Whats the best way to tackle this? I don't want to do something wrong and end up causing other odd behaviors later.


----------



## brian (Oct 11, 2008)

Wake up at 5:30am and go for a .5 to 1 mile jog, back in the crate until around 11am. Girlfriend is usually woken up by dog going crazy in crate (her only sign it is potty time), take said dog outside and chain to fence. Poop and pee usually follow within an hour, dog goes back in crate. I get home from work at 4:30pm and usually let her run around in my yard for a half hour, then back in crate. She gets fed around 6pm and usually lounges around the living room free of the crate for an hour or two, then back in crate. I take her out for about 30 minutes at 11pm but she has never gone at this time.

If we let her free in the house, she goes much more frequently. Otherwise it is once a day for both pee and poop right around noon time. Makes it hard for training when you only have one chance a day to reinforce a behavior.


----------



## Packen (Sep 14, 2008)

My dog eats and poops once a day, poop lags eating by 10-12 hours. Try taking her for a long walk (2 mile+) after ~10-12 hours of feeding, when she poops, make sure she knows you are happy. Follow this routine for a week and it should be ok, she will go in her fav area most of the time. 

How much and what are you feeding her? believe me what comes out depends on the 2 questions.


----------



## 3K9Mom (Jun 12, 2006)

Brian, the problem you appear to have is that someone seems to have presumably made "pottying" a emotionally-laden issue for your pup. They may have yelled at her, smacked her with a newspaper, or far worse. She didn't understand that they were mad because she went in the house. She learned that they were mad that she did it at all. These humans get mad when they see my poop. 

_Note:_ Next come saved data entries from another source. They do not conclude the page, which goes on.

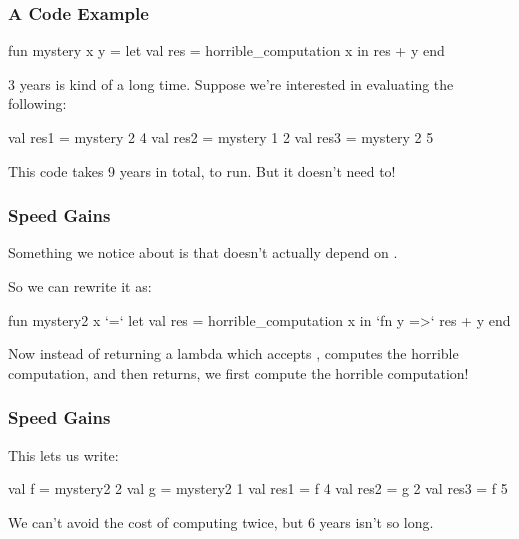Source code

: \documentclass[aspectratio=169]{beamer}
\begin{document}
\begin{frame}[fragile]
  \frametitle{A Code Example}

  \begin{codeblock}
    fun mystery x y =
      let
        val res = horrible_computation x
      in
        res + y
      end
  \end{codeblock}

  \pause
  \vspace{\fill}

  3 years is kind of a long time. Suppose we're interested in evaluating the following:

  \begin{codeblock}
    val res1 = mystery 2 4
    val res2 = mystery 1 2
    val res3 = mystery 2 5
  \end{codeblock}

  \pause
  \vspace{\fill}

  This code takes 9 years in total, to run. But it doesn't need to!
\end{frame}

\begin{frame}[fragile]
  \frametitle{Speed Gains}

  Something we notice about  is that
   doesn't actually depend on .

  \pause
  \vspace{\fill}

  So we can rewrite it as:
  \begin{codeblock}
    fun mystery2 x `=`
      let
        val res = horrible_computation x
      in
        `fn y =>` res + y
      end
  \end{codeblock}

  \pause
  \vspace{\fill}

  Now instead of returning a lambda which accepts , computes the horrible
  computation, and then returns, we first compute the horrible computation!
\end{frame}

\begin{frame}[fragile]
  \frametitle{Speed Gains}

  This lets us write:

  \pause
  \begin{codeblock}
    val f = mystery2 2
    val g = mystery2 1
    val res1 = f 4
    val res2 = g 2
    val res3 = f 5
  \end{codeblock}

  \pause
  \vspace{\fill}

  We can't avoid the cost of computing  twice, but 6 years isn't so long.
\end{frame}
\end{document}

So she seems to be afraid of letting her human see her go poop and pee. 

How to fix this? First. And this is the hardest part, don't ever let her see you get frustrated or angry. Breathe deep. Put her in another room, then clean up the mess. It's not her fault. Some other complete







idiot taught her this is what she should do. She really is trying to please you. She really is. 

Then put her on a schedule, just like a puppy. Every time she eats, drinks, plays, or exercises, she goes outside, on a leash. Take her to a grassy area, even if it's just a clump of grass next to your mailbox. Then walk her around for at least 10 minutes. Then take her back to the grassy area. Then if she still hasn't done anything, bring her back inside and put her in crate. This schedule is going to be grueling at first -- just like having a baby pup. I won't lie to you. 

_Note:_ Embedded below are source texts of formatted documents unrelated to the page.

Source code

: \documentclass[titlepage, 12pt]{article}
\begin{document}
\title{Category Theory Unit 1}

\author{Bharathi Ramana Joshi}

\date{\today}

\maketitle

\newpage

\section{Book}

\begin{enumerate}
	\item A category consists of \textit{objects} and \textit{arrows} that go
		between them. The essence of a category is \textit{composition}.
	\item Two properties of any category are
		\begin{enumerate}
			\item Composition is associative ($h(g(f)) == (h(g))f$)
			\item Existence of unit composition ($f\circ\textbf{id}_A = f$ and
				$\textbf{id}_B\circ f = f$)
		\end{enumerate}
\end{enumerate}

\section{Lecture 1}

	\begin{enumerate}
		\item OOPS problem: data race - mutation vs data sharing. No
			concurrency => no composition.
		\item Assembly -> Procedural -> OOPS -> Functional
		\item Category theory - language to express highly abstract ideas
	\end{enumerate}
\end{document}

You won't get frustrated. You won't get annoyed. You'll keep telling yourself that some idiot messed up this poor sweet dog then having done so, gave her up to be adopted by you. You will be her hero. 

As often as you possibly can (even in the rain, snow and dark of night) take her to the park, or any greenbelt area, and let her run and play. Keep her on a longline (or even a flexi, if she is gentle and well behaved. I hate flexis, but this is one exception). You want her to have fun and play. But she needs to learn that she can be with you and eliminate her bladder and bowels without being punished. 

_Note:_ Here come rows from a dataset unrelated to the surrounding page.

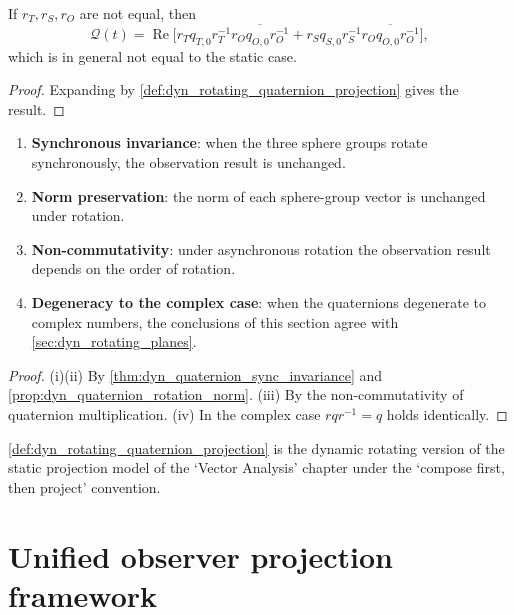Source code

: \begin{corollary}\label{cor:dyn_quaternion_async}
If $r_T,r_S,r_O$ are not equal, then
\[
\mathcal Q(t)=\operatorname{Re}\!\big[r_T q_{T,0}r_T^{-1}\overline{r_O q_{O,0}r_O^{-1}}+r_S q_{S,0}r_S^{-1}\overline{r_O q_{O,0}r_O^{-1}}\big],
\]
which is in general not equal to the static case.
\end{corollary}

\begin{proof}
Expanding by \cref{def:dyn_rotating_quaternion_projection} gives the result.
\end{proof}

\begin{property}\label{prop:dyn_rotating_quaternion_properties}
\begin{enumerate}[label=(\roman*)]
    \item \textbf{Synchronous invariance}: when the three sphere groups rotate synchronously, the observation result is unchanged.
    \item \textbf{Norm preservation}: the norm of each sphere-group vector is unchanged under rotation.
    \item \textbf{Non-commutativity}: under asynchronous rotation the observation result depends on the order of rotation.
    \item \textbf{Degeneracy to the complex case}: when the quaternions degenerate to complex numbers, the conclusions of this section agree with \cref{sec:dyn_rotating_planes}.
\end{enumerate}
\end{property}

\begin{proof}
(i)(ii) By \cref{thm:dyn_quaternion_sync_invariance} and \cref{prop:dyn_quaternion_rotation_norm}. (iii) By the non-commutativity of quaternion multiplication. (iv) In the complex case $rqr^{-1}=q$ holds identically.
\end{proof}

\begin{remark}\label{rem:dyn_rotating_quaternion_static_relation}
\cref{def:dyn_rotating_quaternion_projection} is the dynamic rotating version of the static projection model of the `Vector Analysis' chapter under the `compose first, then project' convention.
\end{remark}

\section{Unified observer projection framework}
\label{sec:dyn_unified}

Exercise is the best laxative. The more you can get her moving, the more she will go. When she does go, give her treats. Not biscuits --you're giving high value treats -- hot dogs, deli meat, cheese. Wonderful delicious snacks. As soon as you see her start to squat, whisper (because you don't want to disrupt her) good girl! good potty! good good good! As things start to flow, get excited. Get crazy. Whoop it up. Good potty! Yay! As soon as she finishes, hand her tiny pieces of snacks. one right after another, repeating good potty, good potty. good potty. Make the wonderful experience last a bit!

Yes, your neighbors and passers-by will think you're crazy. Who cares? They're not hosing out that crate.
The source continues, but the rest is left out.